▸ **WHAT THE TASK REQUIRES**
Would you return exactly the lines below from the line with "-Hostname shoudl be" through the line with "Charlestown History Group:Panorama", both included, and nothing else, leaving out the pictures?

Stored data entries
##########

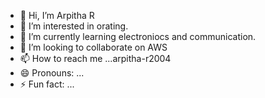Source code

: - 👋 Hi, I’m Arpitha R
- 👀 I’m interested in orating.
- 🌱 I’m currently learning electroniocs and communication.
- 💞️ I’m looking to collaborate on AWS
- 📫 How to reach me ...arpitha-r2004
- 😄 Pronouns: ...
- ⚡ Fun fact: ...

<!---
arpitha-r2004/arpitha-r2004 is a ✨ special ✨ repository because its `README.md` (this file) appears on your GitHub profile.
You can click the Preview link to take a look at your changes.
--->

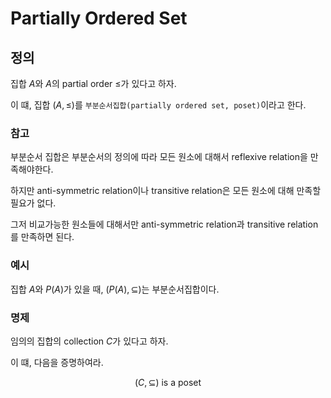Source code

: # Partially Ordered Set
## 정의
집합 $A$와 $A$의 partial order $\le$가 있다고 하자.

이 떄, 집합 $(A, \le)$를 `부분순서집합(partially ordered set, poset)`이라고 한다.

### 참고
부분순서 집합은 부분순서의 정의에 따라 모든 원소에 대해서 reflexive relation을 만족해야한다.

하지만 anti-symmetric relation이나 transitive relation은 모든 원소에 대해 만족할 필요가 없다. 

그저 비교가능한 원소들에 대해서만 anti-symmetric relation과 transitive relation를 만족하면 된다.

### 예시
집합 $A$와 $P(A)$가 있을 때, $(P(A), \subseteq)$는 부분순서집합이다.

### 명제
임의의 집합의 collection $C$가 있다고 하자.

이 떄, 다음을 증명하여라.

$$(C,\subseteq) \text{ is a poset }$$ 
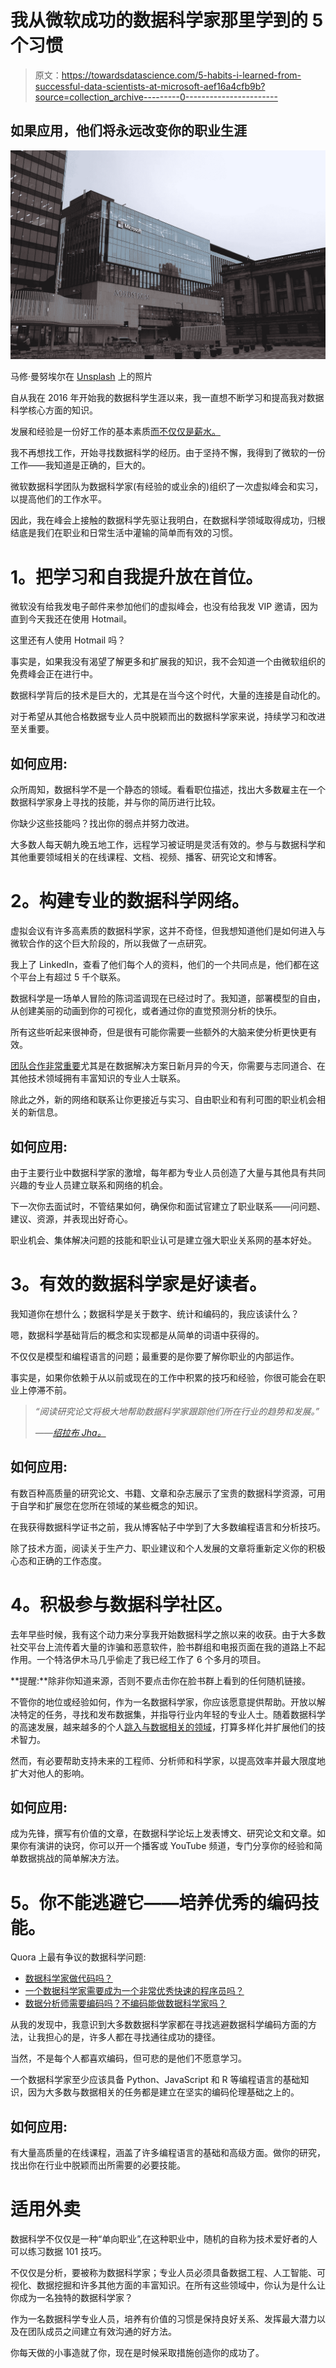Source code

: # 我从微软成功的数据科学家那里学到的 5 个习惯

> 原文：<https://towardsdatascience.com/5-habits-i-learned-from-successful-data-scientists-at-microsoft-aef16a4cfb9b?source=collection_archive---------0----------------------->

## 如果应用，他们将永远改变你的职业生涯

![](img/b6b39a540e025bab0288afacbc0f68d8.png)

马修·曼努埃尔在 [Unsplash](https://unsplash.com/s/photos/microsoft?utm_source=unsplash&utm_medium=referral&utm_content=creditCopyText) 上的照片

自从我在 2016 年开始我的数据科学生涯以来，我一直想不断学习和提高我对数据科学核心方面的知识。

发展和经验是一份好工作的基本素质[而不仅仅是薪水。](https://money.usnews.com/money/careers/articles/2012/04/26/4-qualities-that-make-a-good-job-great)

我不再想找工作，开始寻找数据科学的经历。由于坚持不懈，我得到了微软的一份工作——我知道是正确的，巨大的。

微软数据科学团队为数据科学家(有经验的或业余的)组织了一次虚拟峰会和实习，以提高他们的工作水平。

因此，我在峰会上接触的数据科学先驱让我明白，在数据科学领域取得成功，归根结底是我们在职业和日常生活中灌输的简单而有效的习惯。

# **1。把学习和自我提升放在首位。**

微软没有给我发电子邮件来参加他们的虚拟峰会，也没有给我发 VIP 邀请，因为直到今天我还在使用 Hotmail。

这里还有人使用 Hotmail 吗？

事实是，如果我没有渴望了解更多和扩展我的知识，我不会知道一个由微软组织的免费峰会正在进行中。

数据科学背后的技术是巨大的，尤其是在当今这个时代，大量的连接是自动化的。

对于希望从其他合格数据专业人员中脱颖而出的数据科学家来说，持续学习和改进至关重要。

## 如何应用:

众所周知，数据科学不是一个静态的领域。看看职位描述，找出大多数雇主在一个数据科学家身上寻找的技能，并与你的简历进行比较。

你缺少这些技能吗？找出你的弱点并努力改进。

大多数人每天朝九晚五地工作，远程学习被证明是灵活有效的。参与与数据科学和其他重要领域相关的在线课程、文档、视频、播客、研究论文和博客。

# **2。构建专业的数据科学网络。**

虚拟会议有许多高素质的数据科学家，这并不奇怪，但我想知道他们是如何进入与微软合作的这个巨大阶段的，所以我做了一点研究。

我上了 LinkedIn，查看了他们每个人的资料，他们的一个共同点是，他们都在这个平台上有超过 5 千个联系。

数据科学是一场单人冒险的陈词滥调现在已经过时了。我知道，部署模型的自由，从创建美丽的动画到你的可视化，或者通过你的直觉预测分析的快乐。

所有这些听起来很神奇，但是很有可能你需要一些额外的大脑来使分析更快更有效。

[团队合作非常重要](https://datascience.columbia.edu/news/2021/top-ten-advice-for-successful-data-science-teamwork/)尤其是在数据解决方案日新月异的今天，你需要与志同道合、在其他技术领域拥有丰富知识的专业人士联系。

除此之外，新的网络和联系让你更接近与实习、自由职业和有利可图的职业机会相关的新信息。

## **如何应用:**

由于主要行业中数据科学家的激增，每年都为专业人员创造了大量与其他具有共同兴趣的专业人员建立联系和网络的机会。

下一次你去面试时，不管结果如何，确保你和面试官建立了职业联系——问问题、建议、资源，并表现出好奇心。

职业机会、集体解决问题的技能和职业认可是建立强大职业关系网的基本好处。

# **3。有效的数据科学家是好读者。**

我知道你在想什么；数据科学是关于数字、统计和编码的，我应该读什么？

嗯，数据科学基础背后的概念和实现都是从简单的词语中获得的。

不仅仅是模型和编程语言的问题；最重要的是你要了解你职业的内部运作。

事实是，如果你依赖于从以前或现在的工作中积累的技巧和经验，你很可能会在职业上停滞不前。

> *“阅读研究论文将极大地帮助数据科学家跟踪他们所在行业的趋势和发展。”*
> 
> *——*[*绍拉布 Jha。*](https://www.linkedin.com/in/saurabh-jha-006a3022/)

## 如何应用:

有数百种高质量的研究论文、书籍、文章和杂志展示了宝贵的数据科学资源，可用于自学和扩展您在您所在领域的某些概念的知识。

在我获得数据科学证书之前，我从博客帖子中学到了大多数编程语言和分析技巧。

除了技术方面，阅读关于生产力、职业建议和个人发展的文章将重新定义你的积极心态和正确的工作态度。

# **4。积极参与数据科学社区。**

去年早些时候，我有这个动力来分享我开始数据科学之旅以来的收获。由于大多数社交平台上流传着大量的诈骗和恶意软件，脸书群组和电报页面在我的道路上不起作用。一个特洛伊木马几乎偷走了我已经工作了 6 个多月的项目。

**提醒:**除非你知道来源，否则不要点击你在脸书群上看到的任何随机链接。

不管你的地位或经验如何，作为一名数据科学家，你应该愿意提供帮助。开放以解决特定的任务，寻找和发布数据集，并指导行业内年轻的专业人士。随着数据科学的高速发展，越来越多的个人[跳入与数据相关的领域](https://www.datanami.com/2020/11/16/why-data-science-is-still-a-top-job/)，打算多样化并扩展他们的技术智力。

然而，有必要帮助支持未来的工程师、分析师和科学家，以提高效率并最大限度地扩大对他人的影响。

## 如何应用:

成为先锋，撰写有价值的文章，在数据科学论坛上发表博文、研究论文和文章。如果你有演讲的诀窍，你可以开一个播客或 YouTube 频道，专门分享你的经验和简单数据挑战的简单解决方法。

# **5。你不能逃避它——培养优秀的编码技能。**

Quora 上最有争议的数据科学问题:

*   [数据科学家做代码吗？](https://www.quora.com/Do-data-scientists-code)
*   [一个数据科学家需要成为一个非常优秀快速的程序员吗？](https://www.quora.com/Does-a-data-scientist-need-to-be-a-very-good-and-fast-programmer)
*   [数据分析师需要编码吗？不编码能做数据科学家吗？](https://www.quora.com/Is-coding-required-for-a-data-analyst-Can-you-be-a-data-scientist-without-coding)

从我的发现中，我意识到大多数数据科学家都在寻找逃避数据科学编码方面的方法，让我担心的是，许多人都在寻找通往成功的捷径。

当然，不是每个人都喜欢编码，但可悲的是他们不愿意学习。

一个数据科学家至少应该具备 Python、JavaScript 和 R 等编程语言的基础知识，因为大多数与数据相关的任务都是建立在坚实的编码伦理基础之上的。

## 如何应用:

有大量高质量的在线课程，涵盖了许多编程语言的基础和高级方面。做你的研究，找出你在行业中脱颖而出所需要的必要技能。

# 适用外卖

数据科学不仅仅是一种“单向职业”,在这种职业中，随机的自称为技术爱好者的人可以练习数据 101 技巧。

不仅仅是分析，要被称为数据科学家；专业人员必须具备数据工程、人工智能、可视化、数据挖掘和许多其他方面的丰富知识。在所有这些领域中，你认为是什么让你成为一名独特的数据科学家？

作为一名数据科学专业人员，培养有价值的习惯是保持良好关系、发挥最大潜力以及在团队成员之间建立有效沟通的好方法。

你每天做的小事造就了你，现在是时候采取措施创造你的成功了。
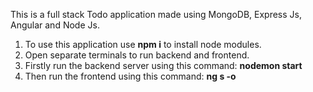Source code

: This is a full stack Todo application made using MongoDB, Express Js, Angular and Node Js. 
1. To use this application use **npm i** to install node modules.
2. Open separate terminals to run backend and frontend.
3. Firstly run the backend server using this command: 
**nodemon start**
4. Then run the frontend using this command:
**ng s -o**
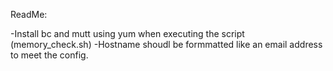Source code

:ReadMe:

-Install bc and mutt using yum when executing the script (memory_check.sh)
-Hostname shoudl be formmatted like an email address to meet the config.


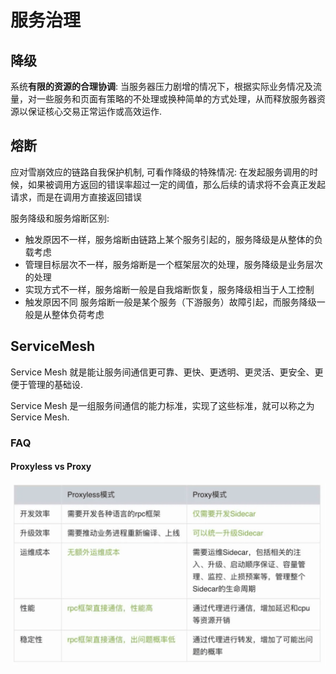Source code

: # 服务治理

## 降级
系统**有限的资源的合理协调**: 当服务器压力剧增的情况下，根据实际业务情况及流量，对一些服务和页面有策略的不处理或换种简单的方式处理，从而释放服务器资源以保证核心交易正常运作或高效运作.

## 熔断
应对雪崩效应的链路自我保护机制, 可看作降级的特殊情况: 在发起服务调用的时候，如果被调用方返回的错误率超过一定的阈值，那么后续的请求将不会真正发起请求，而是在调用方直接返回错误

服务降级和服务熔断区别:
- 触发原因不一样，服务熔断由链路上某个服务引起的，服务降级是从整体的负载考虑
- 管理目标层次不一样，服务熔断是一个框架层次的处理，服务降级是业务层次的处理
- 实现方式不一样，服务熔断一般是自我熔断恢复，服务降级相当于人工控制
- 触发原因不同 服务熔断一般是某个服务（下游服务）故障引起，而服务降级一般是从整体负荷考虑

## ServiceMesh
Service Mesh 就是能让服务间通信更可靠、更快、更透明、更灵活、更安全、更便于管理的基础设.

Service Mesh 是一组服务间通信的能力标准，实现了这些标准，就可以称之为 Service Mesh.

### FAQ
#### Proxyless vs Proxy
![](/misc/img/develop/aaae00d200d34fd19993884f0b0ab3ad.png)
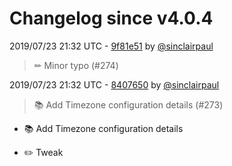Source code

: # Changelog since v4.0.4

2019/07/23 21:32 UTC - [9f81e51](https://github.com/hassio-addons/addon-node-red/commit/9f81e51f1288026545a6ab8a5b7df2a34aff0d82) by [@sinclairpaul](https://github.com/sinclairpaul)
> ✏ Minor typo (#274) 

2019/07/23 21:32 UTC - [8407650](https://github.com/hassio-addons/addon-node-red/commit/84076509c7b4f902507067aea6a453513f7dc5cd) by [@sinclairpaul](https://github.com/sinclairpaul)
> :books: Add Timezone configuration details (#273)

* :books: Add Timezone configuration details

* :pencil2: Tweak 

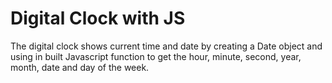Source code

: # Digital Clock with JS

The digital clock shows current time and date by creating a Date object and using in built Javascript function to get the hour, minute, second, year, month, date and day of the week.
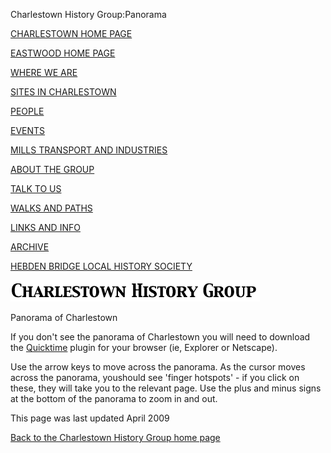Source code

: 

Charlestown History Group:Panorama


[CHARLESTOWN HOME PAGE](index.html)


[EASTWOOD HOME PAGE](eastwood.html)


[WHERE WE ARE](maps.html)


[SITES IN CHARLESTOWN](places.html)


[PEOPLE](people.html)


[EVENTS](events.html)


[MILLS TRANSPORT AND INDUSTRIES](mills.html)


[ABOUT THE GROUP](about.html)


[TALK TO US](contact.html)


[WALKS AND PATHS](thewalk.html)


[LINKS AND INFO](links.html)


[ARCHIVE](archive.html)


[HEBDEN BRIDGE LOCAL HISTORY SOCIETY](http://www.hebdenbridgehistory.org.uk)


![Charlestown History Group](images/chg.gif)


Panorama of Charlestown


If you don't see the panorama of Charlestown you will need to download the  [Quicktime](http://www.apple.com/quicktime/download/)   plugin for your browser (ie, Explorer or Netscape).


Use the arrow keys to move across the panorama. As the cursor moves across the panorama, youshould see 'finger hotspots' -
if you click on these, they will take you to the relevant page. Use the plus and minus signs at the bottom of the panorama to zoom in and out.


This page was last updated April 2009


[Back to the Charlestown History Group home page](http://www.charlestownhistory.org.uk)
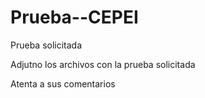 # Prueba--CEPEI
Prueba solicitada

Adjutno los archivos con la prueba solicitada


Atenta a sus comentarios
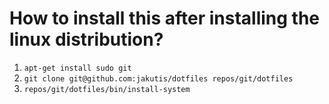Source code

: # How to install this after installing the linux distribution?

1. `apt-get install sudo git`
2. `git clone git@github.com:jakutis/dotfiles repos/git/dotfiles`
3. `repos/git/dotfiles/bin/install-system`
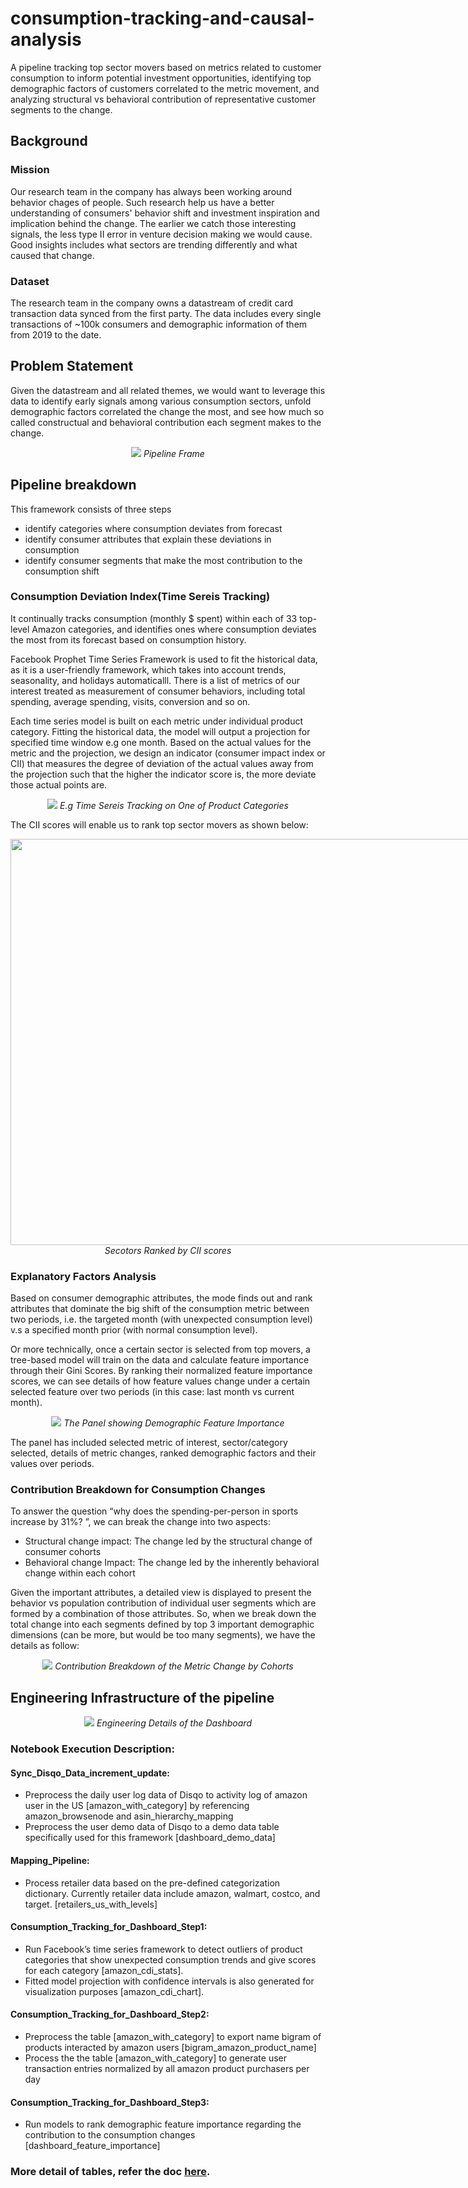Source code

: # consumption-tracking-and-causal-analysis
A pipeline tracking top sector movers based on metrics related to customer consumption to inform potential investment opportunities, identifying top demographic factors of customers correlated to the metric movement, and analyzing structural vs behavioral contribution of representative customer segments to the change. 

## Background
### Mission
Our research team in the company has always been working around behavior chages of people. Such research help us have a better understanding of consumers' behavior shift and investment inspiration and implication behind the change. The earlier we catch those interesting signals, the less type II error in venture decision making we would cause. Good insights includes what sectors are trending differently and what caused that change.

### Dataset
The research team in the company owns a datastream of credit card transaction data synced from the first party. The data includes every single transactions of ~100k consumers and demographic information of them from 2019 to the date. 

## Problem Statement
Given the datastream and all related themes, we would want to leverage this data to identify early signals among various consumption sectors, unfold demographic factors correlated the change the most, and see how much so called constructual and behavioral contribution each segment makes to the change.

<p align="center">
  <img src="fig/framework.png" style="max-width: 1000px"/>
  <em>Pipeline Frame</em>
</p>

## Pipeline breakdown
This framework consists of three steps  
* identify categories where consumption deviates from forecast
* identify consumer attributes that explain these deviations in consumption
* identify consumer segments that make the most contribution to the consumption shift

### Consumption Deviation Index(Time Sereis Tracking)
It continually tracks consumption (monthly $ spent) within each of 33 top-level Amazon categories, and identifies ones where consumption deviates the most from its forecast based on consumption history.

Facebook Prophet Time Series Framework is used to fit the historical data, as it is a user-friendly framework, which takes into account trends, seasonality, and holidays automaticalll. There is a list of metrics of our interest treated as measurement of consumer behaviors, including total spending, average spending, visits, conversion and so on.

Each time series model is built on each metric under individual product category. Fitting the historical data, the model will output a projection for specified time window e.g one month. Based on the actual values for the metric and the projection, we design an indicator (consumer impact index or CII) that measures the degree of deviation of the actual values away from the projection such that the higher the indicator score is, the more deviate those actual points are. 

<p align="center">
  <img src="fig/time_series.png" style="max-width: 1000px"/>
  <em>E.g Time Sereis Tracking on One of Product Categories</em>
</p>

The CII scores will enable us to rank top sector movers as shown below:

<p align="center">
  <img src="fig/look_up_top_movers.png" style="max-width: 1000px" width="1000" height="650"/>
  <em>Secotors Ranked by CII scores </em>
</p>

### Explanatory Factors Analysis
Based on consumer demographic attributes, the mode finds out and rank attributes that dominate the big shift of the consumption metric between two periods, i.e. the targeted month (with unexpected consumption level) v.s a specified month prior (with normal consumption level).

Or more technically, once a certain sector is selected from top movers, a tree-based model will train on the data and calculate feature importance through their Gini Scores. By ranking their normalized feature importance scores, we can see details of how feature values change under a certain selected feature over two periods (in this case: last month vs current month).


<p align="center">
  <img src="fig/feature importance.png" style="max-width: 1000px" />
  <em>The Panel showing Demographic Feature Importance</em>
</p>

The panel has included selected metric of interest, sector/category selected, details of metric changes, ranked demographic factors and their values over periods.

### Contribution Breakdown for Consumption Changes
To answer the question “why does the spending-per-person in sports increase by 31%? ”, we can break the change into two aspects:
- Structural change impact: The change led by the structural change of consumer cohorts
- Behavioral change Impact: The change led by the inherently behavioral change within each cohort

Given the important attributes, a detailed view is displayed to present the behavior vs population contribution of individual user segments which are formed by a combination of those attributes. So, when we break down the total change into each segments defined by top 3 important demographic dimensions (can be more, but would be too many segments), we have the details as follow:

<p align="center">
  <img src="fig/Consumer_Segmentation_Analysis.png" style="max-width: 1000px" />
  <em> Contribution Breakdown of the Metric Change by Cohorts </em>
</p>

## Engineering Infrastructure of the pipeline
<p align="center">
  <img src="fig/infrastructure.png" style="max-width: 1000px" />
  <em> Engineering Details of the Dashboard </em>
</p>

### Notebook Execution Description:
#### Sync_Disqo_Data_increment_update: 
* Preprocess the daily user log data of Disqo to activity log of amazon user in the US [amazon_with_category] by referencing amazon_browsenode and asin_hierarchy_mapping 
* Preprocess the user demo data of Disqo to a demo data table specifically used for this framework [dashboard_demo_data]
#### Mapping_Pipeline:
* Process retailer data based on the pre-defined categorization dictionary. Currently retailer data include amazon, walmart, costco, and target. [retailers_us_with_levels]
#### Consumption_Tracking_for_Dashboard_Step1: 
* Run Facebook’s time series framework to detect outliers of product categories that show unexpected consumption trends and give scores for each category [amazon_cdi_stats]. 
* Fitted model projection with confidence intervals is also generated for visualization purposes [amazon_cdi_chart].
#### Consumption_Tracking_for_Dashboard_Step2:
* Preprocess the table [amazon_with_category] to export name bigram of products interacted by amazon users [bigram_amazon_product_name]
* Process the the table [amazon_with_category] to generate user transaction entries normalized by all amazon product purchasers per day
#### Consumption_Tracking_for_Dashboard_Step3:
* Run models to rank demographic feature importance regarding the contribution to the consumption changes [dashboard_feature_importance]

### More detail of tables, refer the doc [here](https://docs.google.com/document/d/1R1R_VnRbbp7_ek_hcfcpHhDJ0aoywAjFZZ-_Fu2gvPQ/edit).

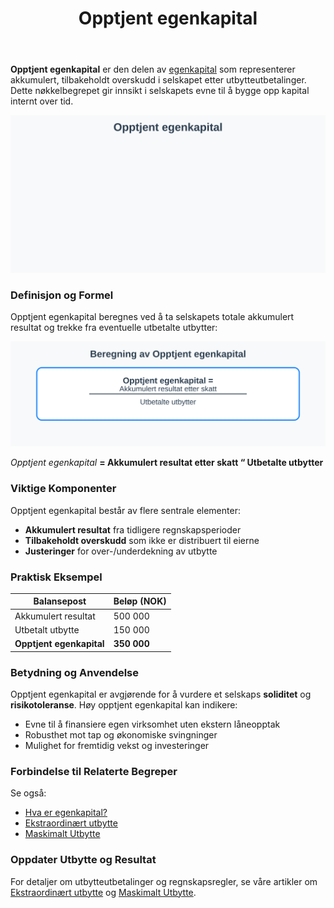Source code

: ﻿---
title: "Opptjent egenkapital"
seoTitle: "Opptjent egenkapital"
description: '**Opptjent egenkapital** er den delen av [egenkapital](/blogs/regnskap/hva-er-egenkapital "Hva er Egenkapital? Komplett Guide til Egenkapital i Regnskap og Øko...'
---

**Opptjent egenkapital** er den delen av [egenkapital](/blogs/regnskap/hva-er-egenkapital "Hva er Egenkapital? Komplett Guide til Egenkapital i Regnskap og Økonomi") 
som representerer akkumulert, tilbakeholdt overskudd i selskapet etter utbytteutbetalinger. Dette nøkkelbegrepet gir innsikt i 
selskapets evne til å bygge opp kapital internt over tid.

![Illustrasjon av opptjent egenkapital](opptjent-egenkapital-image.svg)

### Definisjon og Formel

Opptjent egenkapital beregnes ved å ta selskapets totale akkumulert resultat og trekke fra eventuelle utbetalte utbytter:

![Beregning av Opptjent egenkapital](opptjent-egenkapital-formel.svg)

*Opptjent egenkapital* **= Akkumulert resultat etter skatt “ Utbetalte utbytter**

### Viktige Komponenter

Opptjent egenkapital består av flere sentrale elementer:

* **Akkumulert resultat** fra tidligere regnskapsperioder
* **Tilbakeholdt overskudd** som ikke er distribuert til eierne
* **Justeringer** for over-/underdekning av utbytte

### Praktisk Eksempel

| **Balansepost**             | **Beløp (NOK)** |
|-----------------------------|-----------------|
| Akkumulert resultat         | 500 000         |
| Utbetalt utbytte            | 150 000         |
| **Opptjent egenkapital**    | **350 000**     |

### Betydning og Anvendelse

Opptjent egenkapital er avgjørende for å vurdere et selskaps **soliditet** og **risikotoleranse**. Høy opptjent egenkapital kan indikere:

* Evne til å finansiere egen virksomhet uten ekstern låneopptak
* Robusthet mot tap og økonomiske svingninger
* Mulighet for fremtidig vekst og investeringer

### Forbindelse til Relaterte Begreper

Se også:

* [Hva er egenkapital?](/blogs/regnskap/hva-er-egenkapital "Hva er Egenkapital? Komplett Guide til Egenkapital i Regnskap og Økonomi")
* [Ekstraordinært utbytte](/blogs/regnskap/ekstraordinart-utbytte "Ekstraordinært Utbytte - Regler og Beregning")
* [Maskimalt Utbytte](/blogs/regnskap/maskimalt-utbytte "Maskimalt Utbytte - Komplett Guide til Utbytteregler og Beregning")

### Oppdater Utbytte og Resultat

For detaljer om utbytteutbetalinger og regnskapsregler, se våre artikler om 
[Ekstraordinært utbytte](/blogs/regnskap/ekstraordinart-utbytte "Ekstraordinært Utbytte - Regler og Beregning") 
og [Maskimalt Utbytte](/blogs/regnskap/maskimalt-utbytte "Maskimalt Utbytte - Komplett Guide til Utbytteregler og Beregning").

##########

▸ **OUTPUT FOR THIS TASK**
-Hostname shoudl be formmatted like an email address to meet the config.


Source code

: # 服务治理

## 降级
系统**有限的资源的合理协调**: 当服务器压力剧增的情况下，根据实际业务情况及流量，对一些服务和页面有策略的不处理或换种简单的方式处理，从而释放服务器资源以保证核心交易正常运作或高效运作.

## 熔断
应对雪崩效应的链路自我保护机制, 可看作降级的特殊情况: 在发起服务调用的时候，如果被调用方返回的错误率超过一定的阈值，那么后续的请求将不会真正发起请求，而是在调用方直接返回错误

服务降级和服务熔断区别:
- 触发原因不一样，服务熔断由链路上某个服务引起的，服务降级是从整体的负载考虑
- 管理目标层次不一样，服务熔断是一个框架层次的处理，服务降级是业务层次的处理
- 实现方式不一样，服务熔断一般是自我熔断恢复，服务降级相当于人工控制
- 触发原因不同 服务熔断一般是某个服务（下游服务）故障引起，而服务降级一般是从整体负荷考虑

## ServiceMesh
Service Mesh 就是能让服务间通信更可靠、更快、更透明、更灵活、更安全、更便于管理的基础设.

Service Mesh 是一组服务间通信的能力标准，实现了这些标准，就可以称之为 Service Mesh.

### FAQ
#### Proxyless vs Proxy
![](/misc/img/develop/aaae00d200d34fd19993884f0b0ab3ad.png)
Source code

: # Changelog since v4.0.4

2019/07/23 21:32 UTC - [9f81e51](https://github.com/hassio-addons/addon-node-red/commit/9f81e51f1288026545a6ab8a5b7df2a34aff0d82) by [@sinclairpaul](https://github.com/sinclairpaul)
> ✏ Minor typo (#274) 

2019/07/23 21:32 UTC - [8407650](https://github.com/hassio-addons/addon-node-red/commit/84076509c7b4f902507067aea6a453513f7dc5cd) by [@sinclairpaul](https://github.com/sinclairpaul)
> :books: Add Timezone configuration details (#273)

* :books: Add Timezone configuration details

* :pencil2: Tweak 

Source code

: # Digital Clock with JS

The digital clock shows current time and date by creating a Date object and using in built Javascript function to get the hour, minute, second, year, month, date and day of the week.
Source code

: 

Charlestown History Group:Panorama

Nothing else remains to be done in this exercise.